Extracted entries:
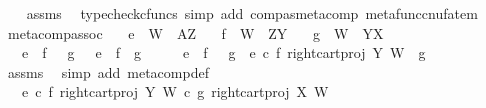 \begin{isabellebody}
%
\isadelimproof
\ \ %
\endisadelimproof
%
\isatagproof
{}\isamarkupfalse%
\ assms\ \isamarkupfalse%
\ {\isacharparenleft}{\kern0pt}typecheck{\isacharunderscore}{\kern0pt}cfuncs{\isacharcomma}{\kern0pt}\ simp\ add{\isacharcolon}{\kern0pt}\ comp{\isacharunderscore}{\kern0pt}as{\isacharunderscore}{\kern0pt}metacomp\ metafunc{\isacharunderscore}{\kern0pt}cnufatem{\isacharparenright}{\kern0pt}%
\endisatagproof
{\isafoldproof}%
%
\isadelimproof
\isanewline
%
\endisadelimproof
\isanewline
{}\isamarkupfalse%
\ meta{\isacharunderscore}{\kern0pt}comp{\isacharunderscore}{\kern0pt}assoc{\isacharcolon}{\kern0pt}\isanewline
\ \ \ {\isachardoublequoteopen}e\ {\isacharcolon}{\kern0pt}\ W\ {\isasymrightarrow}\ A\isactrlbsup Z\isactrlesup {\isachardoublequoteclose}\isanewline
\ \ \ {\isachardoublequoteopen}f\ {\isacharcolon}{\kern0pt}\ W\ {\isasymrightarrow}\ Z\isactrlbsup Y\isactrlesup {\isachardoublequoteclose}\isanewline
\ \ \ {\isachardoublequoteopen}g\ {\isacharcolon}{\kern0pt}\ W\ {\isasymrightarrow}\ Y\isactrlbsup X\isactrlesup {\isachardoublequoteclose}\isanewline
\ \ \ {\isachardoublequoteopen}{\isacharparenleft}{\kern0pt}e\ {\isasymbox}\ f{\isacharparenright}{\kern0pt}\ {\isasymbox}\ \ g\ \ {\isacharequal}{\kern0pt}\ e\ {\isasymbox}\ {\isacharparenleft}{\kern0pt}f\ {\isasymbox}\ g{\isacharparenright}{\kern0pt}{\isachardoublequoteclose}\isanewline
%
\isadelimproof
%
\endisadelimproof
%
\isatagproof
{}\isamarkupfalse%
\ {\isacharminus}{\kern0pt}\isanewline
\ \ \isamarkupfalse%
\ {\isachardoublequoteopen}{\isacharparenleft}{\kern0pt}e\ {\isasymbox}\ f{\isacharparenright}{\kern0pt}\ {\isasymbox}\ \ g\ {\isacharequal}{\kern0pt}\ {\isacharparenleft}{\kern0pt}e\isactrlsup {\isasymflat}\ {\isasymcirc}\isactrlsub c\ {\isasymlangle}f\isactrlsup {\isasymflat}{\isacharcomma}{\kern0pt}\ right{\isacharunderscore}{\kern0pt}cart{\isacharunderscore}{\kern0pt}proj\ Y\ W{\isasymrangle}{\isacharparenright}{\kern0pt}\isactrlsup {\isasymsharp}\ {\isasymbox}\ g{\isachardoublequoteclose}\isanewline
\ \ \ \ \isamarkupfalse%
\ assms\ \isamarkupfalse%
\ {\isacharparenleft}{\kern0pt}simp\ add{\isacharcolon}{\kern0pt}\ meta{\isacharunderscore}{\kern0pt}comp{}{\isacharunderscore}{\kern0pt}def{}{\isacharparenright}{\kern0pt}\isanewline
\ \ \isamarkupfalse%
\ \isamarkupfalse%
\ {\isachardoublequoteopen}{\isachardot}{\kern0pt}{\isachardot}{\kern0pt}{\isachardot}{\kern0pt}\ {\isacharequal}{\kern0pt}\ {\isacharparenleft}{\kern0pt}{\isacharparenleft}{\kern0pt}e\isactrlsup {\isasymflat}\ {\isasymcirc}\isactrlsub c\ {\isasymlangle}f\isactrlsup {\isasymflat}{\isacharcomma}{\kern0pt}\ right{\isacharunderscore}{\kern0pt}cart{\isacharunderscore}{\kern0pt}proj\ Y\ W{\isasymrangle}{\isacharparenright}{\kern0pt}\isactrlsup {\isasymsharp}\isactrlsup {\isasymflat}\ {\isasymcirc}\isactrlsub c\ {\isasymlangle}g\isactrlsup {\isasymflat}{\isacharcomma}{\kern0pt}\ right{\isacharunderscore}{\kern0pt}cart{\isacharunderscore}{\kern0pt}proj\ X\ W{\isasymrangle}{\isacharparenright}{\kern0pt}\isactrlsup {\isasymsharp}{\isachardoublequoteclose}\isanewline

\end{isabellebody}

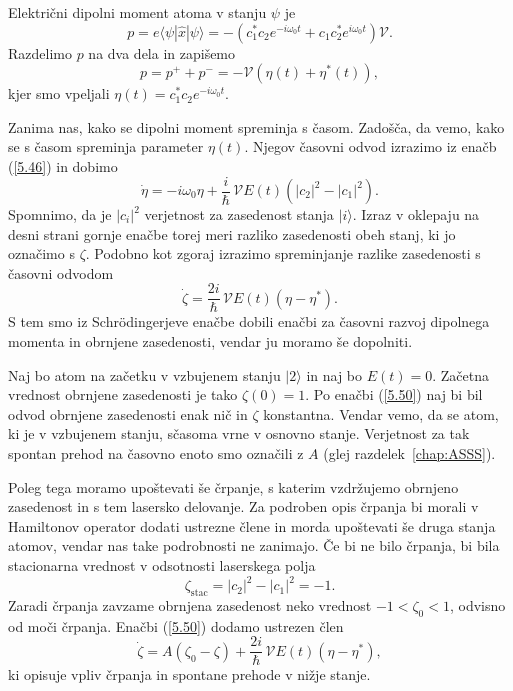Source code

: Električni dipolni moment atoma v stanju ${\psi}$ je 
\begin{equation}  
\label{5.47}
p=e\langle\psi|\hat{x}|\psi\rangle=-
(c_1^{\ast}c_2e^{-i \omega_0t}+c_1c_2^{\ast}e^{i \omega_0 t}) \mathcal{V}.
\end{equation}
Razdelimo $p$ na dva dela in zapišemo
\begin{equation}  
\label{5.48}
p=p^+ + p^-=-\mathcal{V}\left(\eta(t)+\eta^{\ast}(t)\right),
\end{equation}
kjer smo vpeljali $\eta(t)=c_1^{\ast}c_2e^{-i \omega_0 t}$.

Zanima nas, kako se dipolni moment spreminja s časom. Zadošča, da vemo, kako se 
s časom spreminja parameter $\eta(t)$. Njegov časovni odvod izrazimo
iz enačb (\ref{5.46}) in dobimo
\begin{equation}  
\label{5.49}
\dot{\eta}=- i \omega_0\eta+\frac{i}{\hbar}\,\mathcal{V}E(t) \left(|c_2|^2-|c_1|^2\right).
\end{equation}
Spomnimo, da je $|c_i|^2$ verjetnost za zasedenost stanja $|i\rangle$. Izraz v oklepaju
na desni strani gornje enačbe torej meri razliko zasedenosti obeh stanj, ki jo označimo
s $\zeta$. Podobno kot zgoraj izrazimo spreminjanje razlike zasedenosti s časovni odvodom 
\begin{equation}  
\label{5.50}
\dot{\zeta}=\frac{2i}{\hbar}\, \mathcal{V} E(t)\left(\eta- \eta^{\ast}\right).
\end{equation}
S tem smo iz Schr\"odingerjeve enačbe dobili enačbi za časovni razvoj
dipolnega momenta in obrnjene zasedenosti, vendar ju moramo še dopolniti.

Naj bo atom na začetku v vzbujenem stanju $|2\rangle$ in naj bo $E(t)=0$. Začetna
vrednost obrnjene zasedenosti je tako $\zeta(0)=1$. Po enačbi (\ref{5.50}) naj bi 
bil odvod obrnjene zasedenosti enak nič in $\zeta$ konstantna. 
Vendar vemo, da se atom, ki je v vzbujenem stanju, sčasoma vrne v
osnovno stanje. Verjetnost za tak spontan prehod na časovno enoto smo označili z $A$ (glej 
razdelek~\ref{chap:ASSS}).

Poleg tega moramo upoštevati še črpanje, s katerim
vzdržujemo obrnjeno zasedenost in s tem lasersko delovanje. Za podroben
opis črpanja bi morali v Hamiltonov operator dodati ustrezne člene in
morda upoštevati še druga stanja atomov, vendar nas take podrobnosti 
ne zanimajo. Če bi ne bilo črpanja, bi bila stacionarna vrednost
v odsotnosti laserskega polja
\begin{equation}
 \zeta_{\mathrm{stac}}= |c_2|^2-|c_1|^2 = -1.
\end{equation}
Zaradi črpanja zavzame obrnjena zasedenost neko vrednost $-1<\zeta_0<1$, 
odvisno od moči črpanja. Enačbi (\ref{5.50}) dodamo ustrezen člen
\begin{equation}  
\label{5.51}
\dot{\zeta}=A\left(\zeta_0-\zeta\right)+\frac{2i}{\hbar}\,\mathcal{V}E(t)\left(\eta-\eta^{\ast}\right),
\end{equation}
ki opisuje vpliv črpanja in spontane prehode v nižje stanje. 

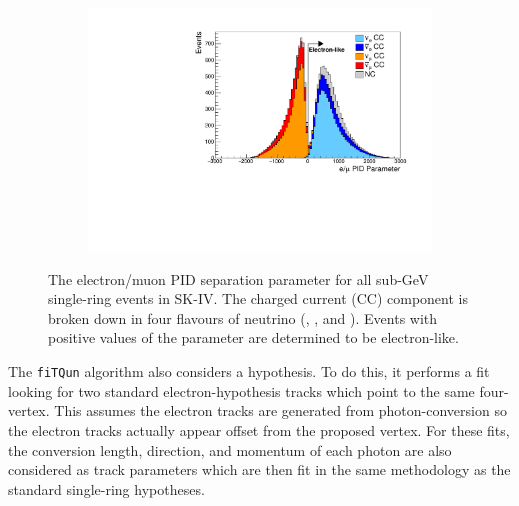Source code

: \begin{figure}[h]
  \begin{subfigure}[t]{0.9\textwidth}
    \includegraphics[width=\textwidth, trim={0mm 0mm 0mm 0mm}, clip, page=1]{Figures/Simulations/PIDParameter.pdf}
  \end{subfigure}
  \caption{The electron/muon PID separation parameter for all sub-GeV single-ring events in SK-IV. The charged current (CC) component is broken down in four flavours of neutrino (\quickmath{\nu_{\mu}}, \quickmath{\bar{\nu}_{\mu}},  and ). Events with positive values of the parameter are determined to be electron-like.}
  \label{fig:Simulations_EMUPIDParamDistribution}
\end{figure}

The \texttt{fiTQun} algorithm also considers a  hypothesis. To do this, it performs a fit looking for two standard electron-hypothesis tracks which point to the same four-vertex. This assumes the electron tracks are generated from photon-conversion so the electron tracks actually appear offset from the proposed  vertex. For these fits, the conversion length, direction, and momentum of each photon are also considered as track parameters which are then fit in the same methodology as the standard single-ring hypotheses. 

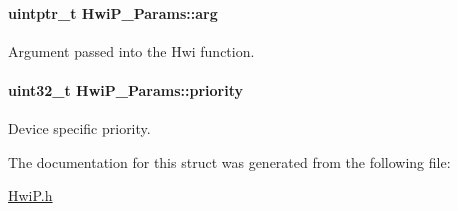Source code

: \paragraph[{arg}]{\setlength{\rightskip}{0pt plus 5cm}uintptr\+\_\+t Hwi\+P\+\_\+\+Params\+::arg}\label{struct_hwi_p___params_ae59e7df38314177a3817f11cfad0ce26}
Argument passed into the Hwi function. 
\paragraph[{priority}]{\setlength{\rightskip}{0pt plus 5cm}uint32\+\_\+t Hwi\+P\+\_\+\+Params\+::priority}\label{struct_hwi_p___params_ac4977525e0bda265e8bbe2980dc16eda}
Device specific priority. 

The documentation for this struct was generated from the following file\+:\begin{DoxyCompactItemize}
\item 
\hyperlink{_hwi_p_8h}{Hwi\+P.\+h}\end{DoxyCompactItemize}
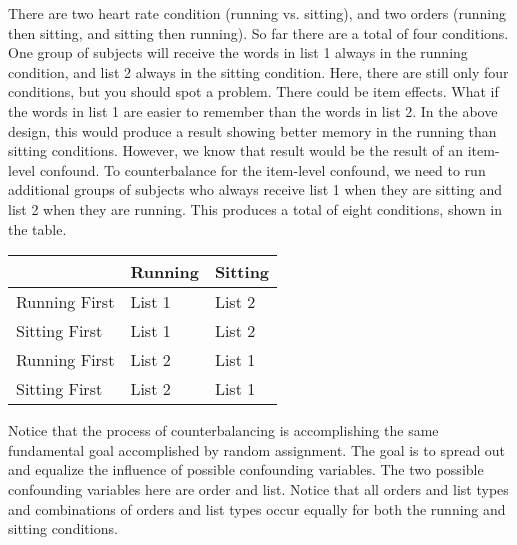 There are two heart rate condition (running vs. sitting), and two orders (running then sitting, and sitting then running). So far there are a total of four conditions. One group of subjects will receive the words in list 1 always in the running condition, and list 2 always in the sitting condition. Here, there are still only four conditions, but you should spot a problem. There could be item effects. What if the words in list 1 are easier to remember than the words in list 2. In the above design, this would produce a result showing better memory in the running than sitting conditions. However, we know that result would be the result of an item-level confound. To counterbalance for the item-level confound, we need to run additional groups of subjects who always receive list 1 when they are sitting and list 2 when they are running. This produces a total of eight conditions, shown in the table.

\begin{table}[]
\centering
\label{my-label}
\begin{tabular}{lll}
\hline
              & Running & Sitting \\ \hline
Running First & List 1  & List 2  \\ \cline{1-1}
Sitting First & List 1  & List 2  \\ \cline{1-1}
Running First & List 2  & List 1  \\ \cline{1-1}
Sitting First & List 2  & List 1  \\ \cline{1-1}
\end{tabular}
\end{table}

Notice that the process of counterbalancing is accomplishing the same fundamental goal accomplished by random assignment. The goal is to spread out and equalize the influence of possible confounding variables. The two possible confounding variables here are order and list. Notice that all orders and list types and combinations of orders and list types occur equally for both the running and sitting conditions.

Task details: In the records above, find every line with the word "cline" and copy it.

Answer for this exercise:
Running First & List 1  & List 2  \\ \cline{1-1}
Sitting First & List 1  & List 2  \\ \cline{1-1}
Running First & List 2  & List 1  \\ \cline{1-1}
Sitting First & List 2  & List 1  \\ \cline{1-1}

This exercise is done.